What we know about hybrid variant COVID – NBC Chicago

The omicron XE hybrid strain, also known as the “Frankenstein” variant, has spread around the world, but should people in Illinois and Chicago be worried?

Here’s an overview of what we know so far:

What is XE?

The XE variant is a recombinant, meaning it has parts of two different variants rearranged into a new virus, which in this case are BA.1, the original omicron strain, and BA.2, known as name of “stealth omicron”.

The recombinant variants themselves aren’t out of the ordinary, according to health officials.

“Recombinant variants are not an unusual occurrence, especially when there are multiple variants in circulation, and several have been identified during the pandemic to date,” Hopkins said. “As with other variant types, most will die fairly quickly.”

According to the Centers for Disease Control and Prevention website, XE is currently not monitored by US epidemiologists, nor has it been labeled as a “variant of interest” or a “variant of concern.”

The WHO said it would continue to study the recombinants and provide updates as new evidence becomes available.

Is XE in Chicago or Illinois?

So far, no cases of the XE variant have surfaced in Chicago or Illinois, according to health officials.

During the week of April 3-9, all COVID cases in Chicago were identified as the omicron strain, with approximately 86% of cases reported as BA.2. Nevertheless, no cases of XE have been reported so far, based on CDPH data.

Across Illinois, 99% of COVID cases were of the omicron variant during the week of April 3-9, according to data from the Illinois Department of Public Health, with less than 1% of cases being delta . No cases have been reported to the XE.

An earlier CDPH email said it continues to closely monitor circulating variants and is part of regional and national monitoring efforts.

Chicago Department of Public Health Commissioner Dr. Allison Arwady said she was not yet concerned about the new strain.

“Any time you see a new variant emerge, the main thing is that it has…it may have a little edge, maybe a bit more contagious, but no, it’s not one of those variants at this point. which worries me specifically,” she said. “It remains a kind of version of omicron.”

How contagious is XE?

XE may be the fastest-spreading strain to date, according to preliminary research, but studies are underway to determine the exact contagiousness of the variant.

Data showed that XE has a growth rate of 9.8% above BA.2, the UK Health Security Agency revealed in late March.

The World Health Organization has released similar information, citing estimates that show XE is 10% more transmissible than BA.2. However, these findings require further confirmation, the agency noted.

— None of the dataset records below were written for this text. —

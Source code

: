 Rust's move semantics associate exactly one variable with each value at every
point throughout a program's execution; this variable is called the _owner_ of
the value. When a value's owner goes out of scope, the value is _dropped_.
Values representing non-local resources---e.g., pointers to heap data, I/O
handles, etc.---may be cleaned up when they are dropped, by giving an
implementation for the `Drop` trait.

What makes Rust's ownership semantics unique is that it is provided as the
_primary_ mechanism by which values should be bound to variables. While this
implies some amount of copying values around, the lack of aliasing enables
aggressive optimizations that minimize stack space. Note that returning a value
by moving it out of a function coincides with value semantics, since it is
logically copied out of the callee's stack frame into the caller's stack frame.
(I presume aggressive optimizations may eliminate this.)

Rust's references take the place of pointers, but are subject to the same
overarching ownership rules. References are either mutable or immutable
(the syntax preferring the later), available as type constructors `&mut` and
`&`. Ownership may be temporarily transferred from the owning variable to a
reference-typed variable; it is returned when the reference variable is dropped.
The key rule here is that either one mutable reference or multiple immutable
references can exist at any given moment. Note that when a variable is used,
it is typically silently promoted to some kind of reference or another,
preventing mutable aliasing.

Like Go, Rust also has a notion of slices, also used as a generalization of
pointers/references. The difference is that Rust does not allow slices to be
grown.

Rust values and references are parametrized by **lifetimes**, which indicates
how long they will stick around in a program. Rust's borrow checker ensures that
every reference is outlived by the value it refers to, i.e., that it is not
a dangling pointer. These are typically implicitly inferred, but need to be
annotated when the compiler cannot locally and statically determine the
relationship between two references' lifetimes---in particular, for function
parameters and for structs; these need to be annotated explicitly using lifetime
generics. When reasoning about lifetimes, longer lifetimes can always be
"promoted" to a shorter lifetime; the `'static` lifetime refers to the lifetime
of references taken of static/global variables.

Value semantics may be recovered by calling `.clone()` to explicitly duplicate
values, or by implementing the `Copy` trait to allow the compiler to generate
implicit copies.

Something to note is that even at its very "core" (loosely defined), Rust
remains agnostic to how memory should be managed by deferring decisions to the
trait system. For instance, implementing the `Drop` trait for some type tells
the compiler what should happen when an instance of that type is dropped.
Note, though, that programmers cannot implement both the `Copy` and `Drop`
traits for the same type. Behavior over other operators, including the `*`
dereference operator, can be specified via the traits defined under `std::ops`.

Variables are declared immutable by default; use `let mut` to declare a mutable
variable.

The more contagious omicron BA.2 subvariant has become the dominant strain of COVID-19 in the United States, but international health experts are placing greater emphasis on a new hybrid variant that may be even more infectious.

BA.2 was previously identified as the most transmissible variant because it spreads about 75% faster than BA.1, according to health officials.

“Whenever there is a more transmissible virus, it has the chance to become the predominant virus in the world,” said Hannah Barbian, genomic epidemiologist at the Regional Innovative Public Health Lab at Rush University Medical Center.

Experts have said COVID vaccines have been effective against all variants that have surfaced, when it comes to preventing hospitalizations and deaths. However, more studies are needed to see what impact vaccines might have on the XE variant.

Why is XE called the “Frankenstein” variant?

Because the variant combines both BA.1 and BA.2 to create XE, some health experts say the two viruses combine in a “Frankenstian” style with a single host.

However, a Chicago expert said recombinant variants, such as the XE strain, are quite common and the name “Frankenstein” could be misleading.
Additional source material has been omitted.